▶ [DATA FOR PROCESSING]
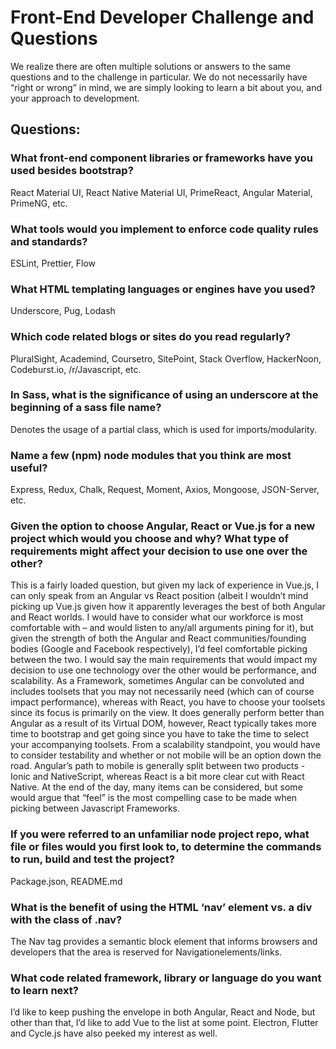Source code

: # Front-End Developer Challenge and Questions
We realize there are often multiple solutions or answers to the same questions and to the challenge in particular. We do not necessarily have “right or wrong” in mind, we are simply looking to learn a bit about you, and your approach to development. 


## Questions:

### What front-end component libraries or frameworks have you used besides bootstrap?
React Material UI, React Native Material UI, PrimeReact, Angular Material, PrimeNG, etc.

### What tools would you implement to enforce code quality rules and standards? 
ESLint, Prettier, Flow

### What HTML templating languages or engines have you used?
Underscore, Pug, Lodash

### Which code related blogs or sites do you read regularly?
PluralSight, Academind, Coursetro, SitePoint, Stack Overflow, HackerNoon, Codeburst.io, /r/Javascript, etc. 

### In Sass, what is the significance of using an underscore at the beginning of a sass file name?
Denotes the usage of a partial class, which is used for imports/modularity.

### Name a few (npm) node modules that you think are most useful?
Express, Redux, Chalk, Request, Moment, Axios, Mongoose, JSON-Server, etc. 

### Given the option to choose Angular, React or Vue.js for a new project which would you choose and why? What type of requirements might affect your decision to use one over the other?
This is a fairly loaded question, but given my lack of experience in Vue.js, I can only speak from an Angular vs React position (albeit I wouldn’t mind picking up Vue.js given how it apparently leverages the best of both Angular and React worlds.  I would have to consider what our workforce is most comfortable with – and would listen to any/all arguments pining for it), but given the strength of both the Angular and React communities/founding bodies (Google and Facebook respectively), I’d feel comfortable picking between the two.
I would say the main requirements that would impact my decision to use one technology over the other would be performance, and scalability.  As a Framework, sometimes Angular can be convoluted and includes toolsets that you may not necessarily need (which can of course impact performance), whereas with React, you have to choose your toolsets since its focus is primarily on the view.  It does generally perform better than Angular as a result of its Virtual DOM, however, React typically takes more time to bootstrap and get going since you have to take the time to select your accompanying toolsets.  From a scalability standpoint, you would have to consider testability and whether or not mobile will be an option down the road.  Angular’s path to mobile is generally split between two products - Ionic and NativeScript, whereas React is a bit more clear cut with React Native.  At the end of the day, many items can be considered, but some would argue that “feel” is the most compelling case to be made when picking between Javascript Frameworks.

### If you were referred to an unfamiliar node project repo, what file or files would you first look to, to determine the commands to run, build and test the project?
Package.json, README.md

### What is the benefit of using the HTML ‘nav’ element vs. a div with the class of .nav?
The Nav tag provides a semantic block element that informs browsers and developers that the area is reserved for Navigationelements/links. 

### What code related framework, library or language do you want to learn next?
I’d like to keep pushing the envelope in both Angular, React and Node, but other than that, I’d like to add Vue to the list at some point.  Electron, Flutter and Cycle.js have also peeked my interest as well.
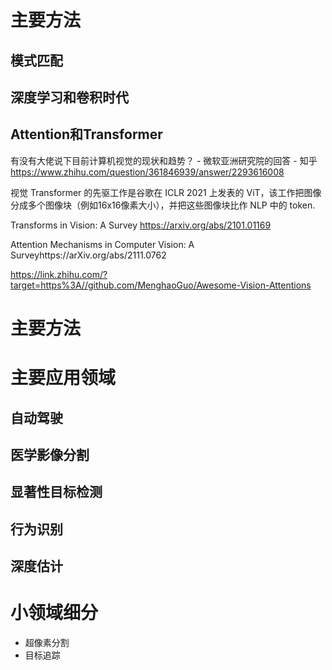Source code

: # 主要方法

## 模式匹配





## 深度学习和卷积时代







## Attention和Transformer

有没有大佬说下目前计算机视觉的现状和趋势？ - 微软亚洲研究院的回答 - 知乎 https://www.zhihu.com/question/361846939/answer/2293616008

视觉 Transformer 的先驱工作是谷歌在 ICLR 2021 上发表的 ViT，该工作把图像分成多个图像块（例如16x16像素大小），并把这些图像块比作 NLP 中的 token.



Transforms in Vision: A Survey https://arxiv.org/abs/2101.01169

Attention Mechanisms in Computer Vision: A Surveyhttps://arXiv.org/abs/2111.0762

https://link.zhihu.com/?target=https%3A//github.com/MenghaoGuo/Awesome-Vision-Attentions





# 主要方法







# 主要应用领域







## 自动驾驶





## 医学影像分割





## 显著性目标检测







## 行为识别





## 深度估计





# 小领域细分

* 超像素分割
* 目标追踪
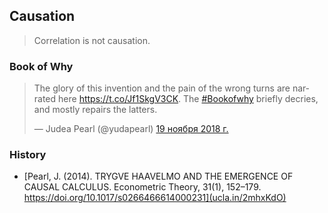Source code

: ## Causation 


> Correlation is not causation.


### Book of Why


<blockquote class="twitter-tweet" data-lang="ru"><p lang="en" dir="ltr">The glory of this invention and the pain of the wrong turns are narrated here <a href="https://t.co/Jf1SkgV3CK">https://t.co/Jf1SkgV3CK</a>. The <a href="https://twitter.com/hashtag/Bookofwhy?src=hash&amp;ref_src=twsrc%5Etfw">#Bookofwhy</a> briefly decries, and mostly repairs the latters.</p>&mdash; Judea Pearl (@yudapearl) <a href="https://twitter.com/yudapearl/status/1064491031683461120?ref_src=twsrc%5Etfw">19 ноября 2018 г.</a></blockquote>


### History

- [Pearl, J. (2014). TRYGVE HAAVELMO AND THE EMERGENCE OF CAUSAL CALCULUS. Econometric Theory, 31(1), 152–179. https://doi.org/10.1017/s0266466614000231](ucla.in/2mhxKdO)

▶ [AIM OF THE EXERCISE] How many lines in the records contain the string "file"? Give the number by itself.

▶ [RESPONSE TO THE TASK] 2